Этот сюжет разыгрывают как мистерию во время праздника уборки урожая; но она имеет не только религиозный смысл, она дает также представление о реальной жизни той эпохи, подтверждая, что вдова действительно могла существовать, подбирая остатки с полей. И. В. Гёте называл книгу «Руфь» «прекраснейшим маленьким произведением, дошедшим до нас в эпическом и идиллическом предании». Поэт Р. Шредер даже утверждает: «Ни один писатель в мире не создавал более прекрасного рассказа».

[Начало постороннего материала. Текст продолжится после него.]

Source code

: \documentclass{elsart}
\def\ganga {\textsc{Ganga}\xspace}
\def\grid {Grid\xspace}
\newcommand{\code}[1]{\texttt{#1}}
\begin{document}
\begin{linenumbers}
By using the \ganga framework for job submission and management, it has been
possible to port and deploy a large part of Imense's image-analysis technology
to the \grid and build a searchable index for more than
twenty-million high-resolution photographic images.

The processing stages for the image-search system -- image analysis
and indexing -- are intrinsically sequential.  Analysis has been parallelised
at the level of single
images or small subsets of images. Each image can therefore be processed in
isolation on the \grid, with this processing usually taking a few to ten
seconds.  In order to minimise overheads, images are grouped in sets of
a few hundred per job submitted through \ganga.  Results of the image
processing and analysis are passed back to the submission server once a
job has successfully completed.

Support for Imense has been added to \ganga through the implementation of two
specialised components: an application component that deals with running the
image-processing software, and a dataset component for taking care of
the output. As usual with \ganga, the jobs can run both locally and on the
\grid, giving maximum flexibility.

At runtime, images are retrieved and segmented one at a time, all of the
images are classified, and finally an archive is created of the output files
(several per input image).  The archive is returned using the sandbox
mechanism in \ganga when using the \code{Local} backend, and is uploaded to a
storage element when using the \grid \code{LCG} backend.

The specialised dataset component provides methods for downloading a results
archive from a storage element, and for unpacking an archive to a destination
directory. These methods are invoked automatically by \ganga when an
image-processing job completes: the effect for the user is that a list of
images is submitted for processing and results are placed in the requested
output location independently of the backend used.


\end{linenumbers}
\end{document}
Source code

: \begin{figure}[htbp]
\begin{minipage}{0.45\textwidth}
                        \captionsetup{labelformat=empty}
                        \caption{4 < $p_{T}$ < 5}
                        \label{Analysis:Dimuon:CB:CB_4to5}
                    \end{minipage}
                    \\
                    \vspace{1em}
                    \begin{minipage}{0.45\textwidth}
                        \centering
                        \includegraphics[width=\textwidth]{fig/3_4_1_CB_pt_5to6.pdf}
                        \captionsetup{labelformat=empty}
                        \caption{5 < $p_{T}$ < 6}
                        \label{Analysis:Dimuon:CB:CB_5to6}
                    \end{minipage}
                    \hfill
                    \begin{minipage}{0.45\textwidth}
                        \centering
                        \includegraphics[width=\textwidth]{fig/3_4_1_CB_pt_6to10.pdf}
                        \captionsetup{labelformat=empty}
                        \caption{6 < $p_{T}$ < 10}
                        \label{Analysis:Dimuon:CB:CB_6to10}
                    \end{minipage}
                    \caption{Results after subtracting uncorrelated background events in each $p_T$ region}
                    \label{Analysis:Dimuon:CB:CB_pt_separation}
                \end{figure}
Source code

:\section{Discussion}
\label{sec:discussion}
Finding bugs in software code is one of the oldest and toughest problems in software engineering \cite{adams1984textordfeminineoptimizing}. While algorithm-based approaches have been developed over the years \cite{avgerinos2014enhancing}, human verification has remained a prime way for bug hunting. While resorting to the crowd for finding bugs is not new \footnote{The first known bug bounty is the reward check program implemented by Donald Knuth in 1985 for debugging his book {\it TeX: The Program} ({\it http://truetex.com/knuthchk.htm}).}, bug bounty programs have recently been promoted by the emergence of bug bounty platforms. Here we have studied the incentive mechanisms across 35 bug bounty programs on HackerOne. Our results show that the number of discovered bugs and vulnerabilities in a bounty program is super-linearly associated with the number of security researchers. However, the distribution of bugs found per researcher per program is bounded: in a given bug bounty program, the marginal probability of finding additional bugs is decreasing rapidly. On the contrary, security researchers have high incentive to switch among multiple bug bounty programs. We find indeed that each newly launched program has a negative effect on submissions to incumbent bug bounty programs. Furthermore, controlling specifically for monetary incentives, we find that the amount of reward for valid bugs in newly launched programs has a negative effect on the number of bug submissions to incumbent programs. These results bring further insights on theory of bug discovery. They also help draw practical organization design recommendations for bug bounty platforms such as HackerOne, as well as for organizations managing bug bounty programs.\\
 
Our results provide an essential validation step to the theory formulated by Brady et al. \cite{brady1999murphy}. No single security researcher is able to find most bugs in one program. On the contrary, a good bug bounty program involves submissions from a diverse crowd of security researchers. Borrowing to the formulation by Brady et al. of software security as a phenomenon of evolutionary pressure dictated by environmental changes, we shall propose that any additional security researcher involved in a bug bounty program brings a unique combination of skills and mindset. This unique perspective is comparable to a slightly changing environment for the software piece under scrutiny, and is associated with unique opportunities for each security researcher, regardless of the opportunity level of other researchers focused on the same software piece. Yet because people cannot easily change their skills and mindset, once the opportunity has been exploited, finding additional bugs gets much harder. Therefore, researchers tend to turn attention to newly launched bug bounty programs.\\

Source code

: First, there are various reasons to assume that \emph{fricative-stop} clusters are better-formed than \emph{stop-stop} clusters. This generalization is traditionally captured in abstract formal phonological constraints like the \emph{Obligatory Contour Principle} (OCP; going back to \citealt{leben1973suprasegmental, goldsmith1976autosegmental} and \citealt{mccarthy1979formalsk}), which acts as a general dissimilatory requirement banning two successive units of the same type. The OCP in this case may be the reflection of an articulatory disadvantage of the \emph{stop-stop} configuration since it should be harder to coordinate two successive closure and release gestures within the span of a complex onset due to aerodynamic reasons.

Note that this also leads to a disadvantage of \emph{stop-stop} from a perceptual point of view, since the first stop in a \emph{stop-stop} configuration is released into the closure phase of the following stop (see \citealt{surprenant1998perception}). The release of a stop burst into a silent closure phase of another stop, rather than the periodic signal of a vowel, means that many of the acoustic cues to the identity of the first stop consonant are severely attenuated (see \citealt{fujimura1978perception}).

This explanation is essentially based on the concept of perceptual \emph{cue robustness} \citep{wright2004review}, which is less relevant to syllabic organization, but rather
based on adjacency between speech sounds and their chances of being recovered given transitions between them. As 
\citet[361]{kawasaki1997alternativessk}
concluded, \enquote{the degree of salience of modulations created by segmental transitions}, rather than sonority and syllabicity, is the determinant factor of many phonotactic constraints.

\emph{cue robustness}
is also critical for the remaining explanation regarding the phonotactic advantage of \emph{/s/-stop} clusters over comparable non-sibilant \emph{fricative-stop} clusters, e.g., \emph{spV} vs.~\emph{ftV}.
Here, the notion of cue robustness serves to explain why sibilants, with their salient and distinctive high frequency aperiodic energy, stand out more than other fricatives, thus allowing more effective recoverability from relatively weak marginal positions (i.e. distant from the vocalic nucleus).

Любая вдова, читавшая эту историю, могла воспринимать как поддержку и отраду ее сказочный «хэппи энд»: Вооз, богатый землевладелец, женится на чужеземке Руфи, собиравшей колосья, и она становится прародительницей царя Давида, а через него— и Иисуса Христа.
Целомудренное вдовство
Женщины, жившие в «золотых клетках», часто после смерти мужа оказывались совершенно не приспособленными к жизни. Об этом свидетельствует, например, документ из Фаюма III в. до н. э. Одна богатая вдова, владевшая большим земельным участком, после смерти мужа закладывает себя и своих детей храму бога Собека. «Ты (Собек) должен предоставить мне кров, кормить меня, заботиться о моем здоровье и охранять против всех злых духов. За это я плачу тебе (храму) ежемесячно несколько медных монет в течение 99 лет». Благочестивая женщина надеялась, что в четырех стенах храма, отгородившись от грубого мира, она сможет избавить себя от тягот, на которые обычно были обречены вдовы, и жить в «целомудренном вдовстве».
«Целомудренное вдовство» славилось как добродетель, всякое же вторичное замужество клеймилось как безнравственность. Овдовевшая матрона должна была сосредоточиться на религии, которая сулила ей воскресение и «новую жизнь». В 200 г. до н. э. раб Ливий написал для женского хора «плебейского» храма стыдливости хвалебную песнь «целомудренному вдовству» тех, «кто сумел смирить похоть свою и приблизиться к небесам». Это песнопение было принято с таким восторгом, что Ливий получил права гражданина и смог отныне посещать также и «аристократический» храм. Чтобы вдова оставила всякую мысль о новом замужестве, Титиний составил объемистую антологию высказываний разных благочестивых вдов, реально существовавших и вымышленных. Одна из них отвергает предложение сватовства такими словами: «Мне больше не найти мужчину, которого бы я так любила, как любила своего мужа». Другая отвечает в испуге: «О нет. если второй муж окажется так же хорош, как мой первый, я стану так же дрожать за его жизнь, как дрожала за первого. Если же он окажется хуже, зачем брать на себя такое бремя?» Третья отвечает: «Сервий все еще живет во мне».